**Data provided**.
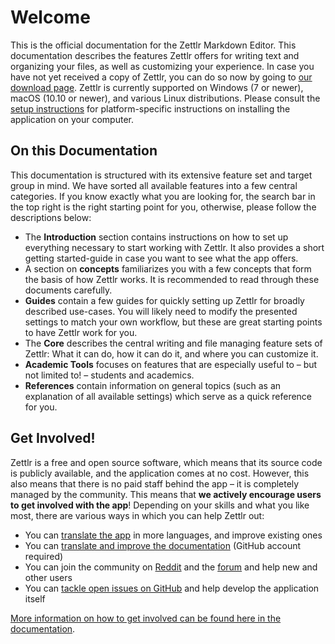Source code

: # Welcome

This is the official documentation for the Zettlr Markdown Editor. This documentation describes the features Zettlr offers for writing text and organizing your files, as well as customizing your experience. In case you have not yet received a copy of Zettlr, you can do so now by going to [our download page](https://www.zettlr.com/download). Zettlr is currently supported on Windows (7 or newer), macOS (10.10 or newer), and various Linux distributions. Please consult the [setup instructions](install.md) for platform-specific instructions on installing the application on your computer.

## On this Documentation

This documentation is structured with its extensive feature set and target group in mind. We have sorted all available features into a few central categories. If you know exactly what you are looking for, the search bar in the top right is the right starting point for you, otherwise, please follow the descriptions below:

- The **Introduction** section contains instructions on how to set up everything necessary to start working with Zettlr. It also provides a short getting started-guide in case you want to see what the app offers.
- A section on **concepts** familiarizes you with a few concepts that form the basis of how Zettlr works. It is recommended to read through these documents carefully.
- **Guides** contain a few guides for quickly setting up Zettlr for broadly described use-cases. You will likely need to modify the presented settings to match your own workflow, but these are great starting points to have Zettlr work for you.
- The **Core** describes the central writing and file managing feature sets of Zettlr: What it can do, how it can do it, and where you can customize it.
- **Academic Tools** focuses on features that are especially useful to – but not limited to! – students and academics.
- **References** contain information on general topics (such as an explanation of all available settings) which serve as a quick reference for you.

## Get Involved!

Zettlr is a free and open source software, which means that its source code is publicly available, and the application comes at no cost. However, this also means that there is no paid staff behind the app – it is completely managed by the community. This means that **we actively encourage users to get involved with the app**! Depending on your skills and what you like most, there are various ways in which you can help Zettlr out:

- You can [translate the app](https://translate.zettlr.com/) in more languages, and improve existing ones
- You can [translate and improve the documentation](https://github.com/Zettlr/zettlr-docs/) (GitHub account required)
- You can join the community on [Reddit](https://www.reddit.com/r/Zettlr/) and the [forum](https://forum.zettlr.com/) and help new and other users
- You can [tackle open issues on GitHub](https://github.com/Zettlr/Zettlr/issues) and help develop the application itself

[More information on how to get involved can be found here in the documentation](get-involved.md).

**Your instructions**. The line containing "- A section" marks the end: transcribe every line from the start of the listing up to and including it, minus the pictures.

**Answer below**.
Source code

: # Welcome

This is the official documentation for the Zettlr Markdown Editor. This documentation describes the features Zettlr offers for writing text and organizing your files, as well as customizing your experience. In case you have not yet received a copy of Zettlr, you can do so now by going to [our download page](https://www.zettlr.com/download). Zettlr is currently supported on Windows (7 or newer), macOS (10.10 or newer), and various Linux distributions. Please consult the [setup instructions](install.md) for platform-specific instructions on installing the application on your computer.

## On this Documentation

This documentation is structured with its extensive feature set and target group in mind. We have sorted all available features into a few central categories. If you know exactly what you are looking for, the search bar in the top right is the right starting point for you, otherwise, please follow the descriptions below:

- The **Introduction** section contains instructions on how to set up everything necessary to start working with Zettlr. It also provides a short getting started-guide in case you want to see what the app offers.
- A section on **concepts** familiarizes you with a few concepts that form the basis of how Zettlr works. It is recommended to read through these documents carefully.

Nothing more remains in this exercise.